» Assignment: Each line below that contains "localmente" counts once; report the total and nothing more.

» Saved entries:
____________
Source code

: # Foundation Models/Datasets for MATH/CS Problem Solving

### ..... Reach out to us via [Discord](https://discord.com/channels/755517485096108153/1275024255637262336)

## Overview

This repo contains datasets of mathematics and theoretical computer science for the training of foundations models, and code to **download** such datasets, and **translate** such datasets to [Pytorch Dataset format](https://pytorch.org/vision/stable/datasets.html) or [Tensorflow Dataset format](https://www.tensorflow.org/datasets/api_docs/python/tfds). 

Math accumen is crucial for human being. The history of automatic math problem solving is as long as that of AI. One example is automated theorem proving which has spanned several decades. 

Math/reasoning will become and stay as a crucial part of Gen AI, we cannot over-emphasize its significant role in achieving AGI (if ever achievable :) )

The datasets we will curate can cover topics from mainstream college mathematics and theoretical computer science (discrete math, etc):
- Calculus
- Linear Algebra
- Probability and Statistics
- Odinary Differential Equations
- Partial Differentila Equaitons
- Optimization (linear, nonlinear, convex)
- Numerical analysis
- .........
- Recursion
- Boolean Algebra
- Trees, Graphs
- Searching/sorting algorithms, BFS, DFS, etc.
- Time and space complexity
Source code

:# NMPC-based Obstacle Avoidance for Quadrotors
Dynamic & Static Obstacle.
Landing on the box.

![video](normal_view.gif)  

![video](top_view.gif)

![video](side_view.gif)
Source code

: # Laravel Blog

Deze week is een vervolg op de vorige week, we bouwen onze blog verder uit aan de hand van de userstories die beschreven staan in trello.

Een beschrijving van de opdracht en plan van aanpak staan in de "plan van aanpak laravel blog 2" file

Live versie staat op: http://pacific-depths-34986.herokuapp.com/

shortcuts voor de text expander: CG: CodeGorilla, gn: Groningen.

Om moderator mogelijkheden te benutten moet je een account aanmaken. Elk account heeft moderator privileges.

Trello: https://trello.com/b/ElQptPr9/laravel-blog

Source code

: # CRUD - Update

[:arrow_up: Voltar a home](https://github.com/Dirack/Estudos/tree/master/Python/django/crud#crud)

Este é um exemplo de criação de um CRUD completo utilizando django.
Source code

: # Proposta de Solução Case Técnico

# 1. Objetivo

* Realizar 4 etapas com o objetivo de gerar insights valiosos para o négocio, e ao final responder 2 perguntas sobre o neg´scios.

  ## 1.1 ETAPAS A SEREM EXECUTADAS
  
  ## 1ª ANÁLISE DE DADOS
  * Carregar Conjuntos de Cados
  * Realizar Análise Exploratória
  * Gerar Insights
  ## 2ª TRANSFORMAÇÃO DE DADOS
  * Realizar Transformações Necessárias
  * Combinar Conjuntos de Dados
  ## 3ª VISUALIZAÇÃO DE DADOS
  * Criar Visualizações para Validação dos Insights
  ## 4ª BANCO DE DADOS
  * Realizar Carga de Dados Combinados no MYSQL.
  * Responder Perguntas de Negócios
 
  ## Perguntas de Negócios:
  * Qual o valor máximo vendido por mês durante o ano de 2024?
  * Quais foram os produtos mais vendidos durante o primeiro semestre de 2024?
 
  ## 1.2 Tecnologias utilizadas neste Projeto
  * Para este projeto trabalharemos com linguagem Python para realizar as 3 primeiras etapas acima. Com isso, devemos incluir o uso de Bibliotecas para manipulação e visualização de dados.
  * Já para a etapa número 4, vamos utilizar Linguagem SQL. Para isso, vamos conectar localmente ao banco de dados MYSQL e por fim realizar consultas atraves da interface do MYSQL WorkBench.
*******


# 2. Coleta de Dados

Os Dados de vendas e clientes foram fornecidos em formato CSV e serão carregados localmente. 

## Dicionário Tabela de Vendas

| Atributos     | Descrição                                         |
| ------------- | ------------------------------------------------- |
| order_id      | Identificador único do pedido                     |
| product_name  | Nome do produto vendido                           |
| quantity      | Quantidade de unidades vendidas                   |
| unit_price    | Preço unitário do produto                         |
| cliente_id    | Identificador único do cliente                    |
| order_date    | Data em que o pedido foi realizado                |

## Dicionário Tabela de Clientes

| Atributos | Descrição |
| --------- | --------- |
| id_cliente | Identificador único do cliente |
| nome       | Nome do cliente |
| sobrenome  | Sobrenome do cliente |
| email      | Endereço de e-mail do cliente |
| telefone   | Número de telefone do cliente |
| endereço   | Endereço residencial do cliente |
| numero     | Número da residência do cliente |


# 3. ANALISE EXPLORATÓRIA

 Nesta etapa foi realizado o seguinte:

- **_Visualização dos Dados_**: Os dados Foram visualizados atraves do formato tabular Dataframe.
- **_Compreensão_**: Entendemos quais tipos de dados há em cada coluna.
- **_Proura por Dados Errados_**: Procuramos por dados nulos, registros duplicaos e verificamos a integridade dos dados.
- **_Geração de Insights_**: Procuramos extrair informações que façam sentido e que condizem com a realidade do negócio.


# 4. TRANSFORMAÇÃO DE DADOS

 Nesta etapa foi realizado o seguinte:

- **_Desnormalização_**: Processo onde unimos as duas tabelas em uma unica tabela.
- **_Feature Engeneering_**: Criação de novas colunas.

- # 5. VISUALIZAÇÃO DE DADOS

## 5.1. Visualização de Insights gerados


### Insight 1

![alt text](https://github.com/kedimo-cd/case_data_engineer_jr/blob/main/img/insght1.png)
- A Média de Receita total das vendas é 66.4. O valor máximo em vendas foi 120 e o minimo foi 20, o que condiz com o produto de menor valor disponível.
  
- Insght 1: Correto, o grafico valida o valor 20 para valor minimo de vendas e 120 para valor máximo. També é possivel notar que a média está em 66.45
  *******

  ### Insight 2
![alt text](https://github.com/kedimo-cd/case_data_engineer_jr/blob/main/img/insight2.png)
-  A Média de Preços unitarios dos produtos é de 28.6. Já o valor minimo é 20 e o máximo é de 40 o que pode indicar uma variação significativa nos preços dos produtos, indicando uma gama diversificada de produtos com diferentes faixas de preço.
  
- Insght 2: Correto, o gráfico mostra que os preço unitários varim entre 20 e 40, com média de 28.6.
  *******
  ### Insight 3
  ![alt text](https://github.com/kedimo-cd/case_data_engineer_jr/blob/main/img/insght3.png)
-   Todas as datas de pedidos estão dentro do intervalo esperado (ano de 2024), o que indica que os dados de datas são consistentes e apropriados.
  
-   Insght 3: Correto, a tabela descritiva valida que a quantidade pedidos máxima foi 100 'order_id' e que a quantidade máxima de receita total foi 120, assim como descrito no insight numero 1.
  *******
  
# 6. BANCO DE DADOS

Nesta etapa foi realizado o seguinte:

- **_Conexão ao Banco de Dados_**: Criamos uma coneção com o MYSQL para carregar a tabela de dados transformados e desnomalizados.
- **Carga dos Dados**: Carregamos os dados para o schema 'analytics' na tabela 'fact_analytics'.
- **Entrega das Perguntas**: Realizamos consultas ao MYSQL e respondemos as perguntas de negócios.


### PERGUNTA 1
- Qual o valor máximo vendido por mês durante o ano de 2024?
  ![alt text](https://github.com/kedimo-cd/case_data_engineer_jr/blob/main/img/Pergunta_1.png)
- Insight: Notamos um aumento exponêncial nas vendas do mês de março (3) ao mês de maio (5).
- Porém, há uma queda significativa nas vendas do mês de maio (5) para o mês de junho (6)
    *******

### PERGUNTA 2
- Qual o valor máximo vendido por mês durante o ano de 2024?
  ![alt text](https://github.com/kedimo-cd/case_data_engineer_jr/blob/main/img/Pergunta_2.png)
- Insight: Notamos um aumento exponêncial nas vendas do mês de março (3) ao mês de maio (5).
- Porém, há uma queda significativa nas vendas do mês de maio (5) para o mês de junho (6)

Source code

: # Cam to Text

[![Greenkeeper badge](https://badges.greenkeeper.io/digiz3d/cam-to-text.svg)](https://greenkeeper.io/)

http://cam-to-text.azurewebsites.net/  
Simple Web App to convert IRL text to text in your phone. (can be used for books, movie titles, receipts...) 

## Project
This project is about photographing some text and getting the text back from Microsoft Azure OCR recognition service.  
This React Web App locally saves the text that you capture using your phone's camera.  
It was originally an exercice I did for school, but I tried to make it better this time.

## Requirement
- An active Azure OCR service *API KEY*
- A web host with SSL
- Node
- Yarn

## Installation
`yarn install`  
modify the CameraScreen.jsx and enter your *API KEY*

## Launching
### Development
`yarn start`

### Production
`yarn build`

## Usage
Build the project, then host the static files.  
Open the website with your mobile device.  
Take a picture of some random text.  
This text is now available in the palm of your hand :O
____________
» Solution for this exercise: 2